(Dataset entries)
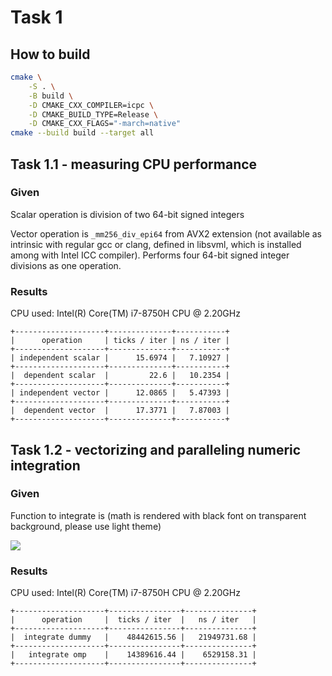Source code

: # Task 1

## How to build

```bash
cmake \
    -S . \
    -B build \
    -D CMAKE_CXX_COMPILER=icpc \
    -D CMAKE_BUILD_TYPE=Release \
    -D CMAKE_CXX_FLAGS="-march=native"
cmake --build build --target all
```

## Task 1.1 - measuring CPU performance

### Given

Scalar operation is division of two 64-bit signed integers

Vector operation is `_mm256_div_epi64` from AVX2 extension (not available as intrinsic with regular gcc or clang, defined in libsvml, which is installed among with Intel ICC compiler). Performs four 64-bit signed integer divisions as one operation.

### Results

CPU used: Intel(R) Core(TM) i7-8750H CPU @ 2.20GHz

```
+--------------------+--------------+-----------+
|      operation     | ticks / iter | ns / iter |
+--------------------+--------------+-----------+
| independent scalar |      15.6974 |   7.10927 |
+--------------------+--------------+-----------+
|  dependent scalar  |         22.6 |   10.2354 |
+--------------------+--------------+-----------+
| independent vector |      12.0865 |   5.47393 |
+--------------------+--------------+-----------+
|  dependent vector  |      17.3771 |   7.87003 |
+--------------------+--------------+-----------+
```

## Task 1.2 - vectorizing and paralleling numeric integration

### Given

Function to integrate is (math is rendered with black font on transparent background, please use light theme)

<img src="https://render.githubusercontent.com/render/math?math=f(x)=\exp{\left(\sin{x^\pi}\right)}">

### Results

CPU used: Intel(R) Core(TM) i7-8750H CPU @ 2.20GHz

```
+--------------------+----------------+---------------+
|      operation     |  ticks / iter  |   ns / iter   |
+--------------------+----------------+---------------+
|  integrate dummy   |    48442615.56 |   21949731.68 |
+--------------------+----------------+---------------+
|   integrate omp    |    14389616.44 |    6529158.31 |
+--------------------+----------------+---------------+
```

Exercise:
Determine the number of lines in the data above that contain the word "independent", and provide only that figure.

Response:
2